Milan Calibre 9 Pigeon

A few weeks ago I watched Fernando Di Leo’s Milan caliber 9 (1972) and loved it. Unfortunately I’ve been too crazy to write about it sooner, so not all the details are fresh with me. That said, there are a number of things that stick with me from this 1970s Poliziotteschi that I can’t stop thinking about, so this is my attempt to get it out. Milan Caliber 9 is the first part of a trilogy—I still need to see the other two: Manhunt (1972) and The Boss (1973)—and it focuses in on the extreme violence that was a reality in Milan during the early 70s between a variety of forces, namely the mafia, left-wing radical groups, right-wing fascist groups, and the police. It was a time of political insanity in Italy, a period nick-named “The Years of Lead” for the number of bullets that flew. To get a sense of how entrenched these extreme, paramilitary forces were in street violence, check out this chronology.

There are two things I particularly liked about Milan Calber 9 in this regard. The first was that the “hero” of the film, Ugo Piazza ,is a small-time criminal that comes in the form of a middle-aged, stocky, and balding tough guy. Given my own lot in life currently, it’s encouraging to see that this type had some play in Italy during the 70s. The part was played brilliantly by Gastone Moschin whose probably most famous in the U.S. for his role as Don Fanucci in Coppola’s Godfather Part II.

Milan Caliber 9: Gastone Moschin

The second thing I loved about this film was the role of the police commissioner played by Frank Wolff, an American character actor that spent more than a decade acting in a wide range of italian b-movies. He killed himself soon after completing this picture, and he gives a pretty entertaining and compelling performance as the old school, jaded police commissioner who discounts the social justice rhetoric of his deputy commissioner (played by Luigi Pistilli) who links the social problems in Italy at the time to the exploitation of labor from the South. The back and forth between the two happens at several moments in the film, and below I share them all in chronological order.

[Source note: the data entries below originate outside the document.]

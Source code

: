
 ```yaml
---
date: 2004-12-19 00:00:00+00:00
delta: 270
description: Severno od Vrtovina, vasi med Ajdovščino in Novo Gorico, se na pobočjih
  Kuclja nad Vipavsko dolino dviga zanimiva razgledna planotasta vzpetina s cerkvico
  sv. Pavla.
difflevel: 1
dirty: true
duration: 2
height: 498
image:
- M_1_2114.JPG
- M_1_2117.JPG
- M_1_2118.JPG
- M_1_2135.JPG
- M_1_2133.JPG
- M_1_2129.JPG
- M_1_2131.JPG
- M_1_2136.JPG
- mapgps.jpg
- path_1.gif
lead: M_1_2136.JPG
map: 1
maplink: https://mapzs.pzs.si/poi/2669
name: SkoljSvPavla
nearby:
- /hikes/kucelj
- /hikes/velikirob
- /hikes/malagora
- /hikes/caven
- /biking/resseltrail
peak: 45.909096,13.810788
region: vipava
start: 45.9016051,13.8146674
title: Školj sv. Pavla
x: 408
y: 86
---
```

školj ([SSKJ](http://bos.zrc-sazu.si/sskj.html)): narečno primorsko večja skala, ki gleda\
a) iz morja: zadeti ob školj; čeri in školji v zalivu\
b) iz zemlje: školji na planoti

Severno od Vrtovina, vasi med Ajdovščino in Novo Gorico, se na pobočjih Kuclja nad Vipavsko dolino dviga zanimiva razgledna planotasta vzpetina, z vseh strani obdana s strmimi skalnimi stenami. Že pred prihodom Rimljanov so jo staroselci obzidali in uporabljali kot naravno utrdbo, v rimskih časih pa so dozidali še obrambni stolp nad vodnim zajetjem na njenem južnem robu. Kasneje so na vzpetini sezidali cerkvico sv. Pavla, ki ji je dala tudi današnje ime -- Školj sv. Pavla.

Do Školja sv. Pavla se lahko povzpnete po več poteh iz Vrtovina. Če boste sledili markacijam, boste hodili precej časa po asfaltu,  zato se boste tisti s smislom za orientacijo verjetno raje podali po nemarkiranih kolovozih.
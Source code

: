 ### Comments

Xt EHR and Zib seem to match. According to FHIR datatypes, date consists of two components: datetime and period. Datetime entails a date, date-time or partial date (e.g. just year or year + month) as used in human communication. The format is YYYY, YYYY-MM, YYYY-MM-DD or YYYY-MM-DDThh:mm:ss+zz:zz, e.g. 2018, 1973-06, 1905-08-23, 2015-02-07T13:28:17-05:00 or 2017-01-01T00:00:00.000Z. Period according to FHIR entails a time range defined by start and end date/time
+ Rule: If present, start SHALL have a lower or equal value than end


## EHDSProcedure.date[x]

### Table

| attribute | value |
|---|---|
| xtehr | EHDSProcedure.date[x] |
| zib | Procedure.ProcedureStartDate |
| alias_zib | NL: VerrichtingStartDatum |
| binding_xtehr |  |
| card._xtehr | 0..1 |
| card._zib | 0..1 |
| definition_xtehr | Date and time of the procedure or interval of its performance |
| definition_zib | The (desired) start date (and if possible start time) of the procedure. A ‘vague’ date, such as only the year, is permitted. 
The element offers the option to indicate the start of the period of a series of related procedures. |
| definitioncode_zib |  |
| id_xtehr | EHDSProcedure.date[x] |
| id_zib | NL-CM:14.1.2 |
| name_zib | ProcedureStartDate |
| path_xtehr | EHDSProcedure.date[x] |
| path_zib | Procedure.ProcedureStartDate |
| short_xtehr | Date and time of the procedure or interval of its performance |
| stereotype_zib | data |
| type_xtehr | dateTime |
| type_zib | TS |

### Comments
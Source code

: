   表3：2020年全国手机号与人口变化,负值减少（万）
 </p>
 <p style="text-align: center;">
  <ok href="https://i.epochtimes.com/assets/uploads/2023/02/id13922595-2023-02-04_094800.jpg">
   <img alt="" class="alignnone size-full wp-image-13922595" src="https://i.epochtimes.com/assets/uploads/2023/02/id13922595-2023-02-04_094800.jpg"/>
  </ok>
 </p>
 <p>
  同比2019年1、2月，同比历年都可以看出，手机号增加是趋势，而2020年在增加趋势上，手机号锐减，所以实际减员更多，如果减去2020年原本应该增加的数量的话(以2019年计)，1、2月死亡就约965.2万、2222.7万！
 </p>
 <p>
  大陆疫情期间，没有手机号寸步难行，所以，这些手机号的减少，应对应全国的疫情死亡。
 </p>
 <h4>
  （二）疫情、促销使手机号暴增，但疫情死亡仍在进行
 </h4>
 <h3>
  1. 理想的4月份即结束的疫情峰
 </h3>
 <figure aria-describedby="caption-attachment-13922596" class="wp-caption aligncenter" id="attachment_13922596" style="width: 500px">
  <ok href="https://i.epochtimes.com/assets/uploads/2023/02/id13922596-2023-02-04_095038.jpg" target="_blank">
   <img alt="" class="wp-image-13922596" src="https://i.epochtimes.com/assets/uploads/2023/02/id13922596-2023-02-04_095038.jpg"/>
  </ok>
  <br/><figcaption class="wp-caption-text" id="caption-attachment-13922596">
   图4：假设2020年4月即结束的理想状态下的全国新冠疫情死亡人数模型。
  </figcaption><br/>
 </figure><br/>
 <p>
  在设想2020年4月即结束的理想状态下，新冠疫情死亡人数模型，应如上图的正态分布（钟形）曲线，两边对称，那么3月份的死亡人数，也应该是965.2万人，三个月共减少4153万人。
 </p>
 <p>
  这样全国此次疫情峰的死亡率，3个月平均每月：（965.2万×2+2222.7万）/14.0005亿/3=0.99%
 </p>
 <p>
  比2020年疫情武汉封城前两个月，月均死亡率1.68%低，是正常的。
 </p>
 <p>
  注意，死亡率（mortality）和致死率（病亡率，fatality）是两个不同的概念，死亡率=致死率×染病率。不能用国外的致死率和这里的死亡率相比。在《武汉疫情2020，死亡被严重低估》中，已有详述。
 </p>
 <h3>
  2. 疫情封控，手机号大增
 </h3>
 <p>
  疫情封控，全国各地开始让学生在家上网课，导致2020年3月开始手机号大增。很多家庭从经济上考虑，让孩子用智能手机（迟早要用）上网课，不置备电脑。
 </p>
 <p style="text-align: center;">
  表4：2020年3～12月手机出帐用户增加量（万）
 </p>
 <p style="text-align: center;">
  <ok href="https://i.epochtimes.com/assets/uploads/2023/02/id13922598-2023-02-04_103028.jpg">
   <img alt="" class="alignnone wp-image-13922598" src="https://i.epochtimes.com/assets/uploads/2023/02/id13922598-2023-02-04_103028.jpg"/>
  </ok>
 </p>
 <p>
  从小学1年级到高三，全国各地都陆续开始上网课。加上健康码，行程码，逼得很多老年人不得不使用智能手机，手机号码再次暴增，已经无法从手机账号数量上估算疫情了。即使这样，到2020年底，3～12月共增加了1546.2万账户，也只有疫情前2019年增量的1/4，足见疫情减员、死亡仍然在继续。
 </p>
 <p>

What I love about these scenes is how they frame a back and forth about the underlying social ills of Italy during these violent years. And while it’s arguably pedantic, at the same time I find the dynamic interesting given how inclined the police commissioner is to shut it all down. Rather than engaging the argument directly, he’ll reply with answers that I find funny, fascinating, and complex all at once, things like “Why do you hate the rich?”  I’m not sure I am doing the whole thing justice, but I can’t help but share these clips, they aren’t representative of the numerous scenes of street violence, bombings, and sadistic murders throughout the film,  but for me the following clips seem to be the pulse of the film, the struggle with a question Italian audiences most have wanted answered at the time-“what the hell is happening in Italy right now?” And the “right now” is important because this film was made during the height of the violence in Milan. For me it’s a new twist on an old standard of the hardboiled genre that hearkens back to the brutal violence and politic of Hammett in some really interesting ways.